グローバリズムに立った平成20年学習指導要領

 なぜ、ここまで家族教育が無視されることになっていったのか。平成20(2008)年3月の改訂学習指導要領では、「家族」と「地域社会」という言葉が消えていた。その結果、「家族」論を展開しなくても検定合格できるようになったのである。

 歴史を振り返ると、かつては30頁も40頁も家族論に割いている教科書が存在したし、当然に家族のための単元を設けていた。だが、昭和56(1981)~58年度使用版になると平均7頁に、平成18(2006)~23年度使用版では平均3頁に減少していた。そして、平成20年指導要領とともに、一挙に家族の単元を設ける教科書が少数派になってしまったのである(拙著『安倍談話と歴史・公民教科書』自由社、2016年、246頁以下)。

 この平成20年指導要領でも29年指導要領でも、社会科と〔公民的分野〕の目標として、「グローバル化する国際社会に主体的に生きる平和で民主的な国家及び社会の形成者に必要な公民としての資質・能力の基礎を次のとおり育成することを目指す」と宣言されている。

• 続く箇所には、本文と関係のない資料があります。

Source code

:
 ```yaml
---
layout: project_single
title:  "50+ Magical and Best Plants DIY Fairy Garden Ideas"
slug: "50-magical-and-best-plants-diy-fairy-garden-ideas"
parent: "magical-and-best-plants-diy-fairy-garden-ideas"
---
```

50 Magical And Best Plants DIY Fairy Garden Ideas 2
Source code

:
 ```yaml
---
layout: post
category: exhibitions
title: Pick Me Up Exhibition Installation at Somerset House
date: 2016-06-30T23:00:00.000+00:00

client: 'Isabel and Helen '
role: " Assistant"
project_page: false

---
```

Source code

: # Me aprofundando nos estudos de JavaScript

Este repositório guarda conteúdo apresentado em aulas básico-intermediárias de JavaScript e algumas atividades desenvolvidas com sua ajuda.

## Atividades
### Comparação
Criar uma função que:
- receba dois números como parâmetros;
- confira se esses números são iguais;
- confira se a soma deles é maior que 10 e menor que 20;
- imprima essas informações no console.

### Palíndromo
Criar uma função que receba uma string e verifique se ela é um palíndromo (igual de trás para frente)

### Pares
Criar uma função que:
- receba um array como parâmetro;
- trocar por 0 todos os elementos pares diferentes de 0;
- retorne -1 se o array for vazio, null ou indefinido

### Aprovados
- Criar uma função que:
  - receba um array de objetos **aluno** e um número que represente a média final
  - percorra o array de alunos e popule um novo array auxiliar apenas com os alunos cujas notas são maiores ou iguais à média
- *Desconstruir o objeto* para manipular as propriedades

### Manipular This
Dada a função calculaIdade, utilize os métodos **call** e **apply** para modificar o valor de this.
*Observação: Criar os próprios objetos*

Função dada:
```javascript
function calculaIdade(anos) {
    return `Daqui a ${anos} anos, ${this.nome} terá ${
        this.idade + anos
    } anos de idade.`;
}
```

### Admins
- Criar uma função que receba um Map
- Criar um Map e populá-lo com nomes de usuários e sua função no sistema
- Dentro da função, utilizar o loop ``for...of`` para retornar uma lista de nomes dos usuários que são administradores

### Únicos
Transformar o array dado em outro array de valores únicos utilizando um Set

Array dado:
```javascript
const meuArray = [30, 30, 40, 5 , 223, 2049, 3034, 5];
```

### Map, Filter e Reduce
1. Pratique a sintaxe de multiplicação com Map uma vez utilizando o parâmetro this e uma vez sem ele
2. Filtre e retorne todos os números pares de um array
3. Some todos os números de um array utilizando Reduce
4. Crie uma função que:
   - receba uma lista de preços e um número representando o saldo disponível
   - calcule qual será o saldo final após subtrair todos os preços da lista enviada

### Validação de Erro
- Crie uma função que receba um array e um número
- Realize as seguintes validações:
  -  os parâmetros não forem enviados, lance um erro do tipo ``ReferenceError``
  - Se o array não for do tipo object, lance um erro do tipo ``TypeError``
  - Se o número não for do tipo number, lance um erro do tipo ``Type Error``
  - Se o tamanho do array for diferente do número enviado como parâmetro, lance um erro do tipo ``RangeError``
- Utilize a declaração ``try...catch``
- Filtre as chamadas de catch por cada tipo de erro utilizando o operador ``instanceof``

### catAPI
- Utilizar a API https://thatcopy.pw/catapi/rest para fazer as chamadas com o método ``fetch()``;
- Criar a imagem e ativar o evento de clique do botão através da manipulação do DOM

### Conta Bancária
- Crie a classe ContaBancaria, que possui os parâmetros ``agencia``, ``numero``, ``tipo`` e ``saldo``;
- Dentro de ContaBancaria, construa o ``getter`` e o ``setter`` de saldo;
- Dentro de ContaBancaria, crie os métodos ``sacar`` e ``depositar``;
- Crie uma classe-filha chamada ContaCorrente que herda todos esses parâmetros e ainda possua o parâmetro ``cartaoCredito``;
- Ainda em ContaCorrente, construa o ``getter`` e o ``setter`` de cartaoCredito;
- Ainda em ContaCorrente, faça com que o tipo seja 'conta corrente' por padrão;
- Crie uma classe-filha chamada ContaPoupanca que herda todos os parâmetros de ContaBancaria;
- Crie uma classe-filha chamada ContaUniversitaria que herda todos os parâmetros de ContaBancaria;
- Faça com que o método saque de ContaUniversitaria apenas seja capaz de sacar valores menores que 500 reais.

 令和元年度検定に立ち会ったとき、私はグローバリズムの押し付けを異常なまでに実感することになった。グローバリズムは、家族と国家を解体しながら前進する。もともと日本の教育では昭和20年代以来国家論は存在しないが、グローバリズムの導入に伴い、家族論も不要なものになった。その結果が、家族に関する単元の消滅という事態である。

 このように家族を軽視する教育こそが、親の懲戒権廃止という政策の背景に存在するのだと私は考えるものである。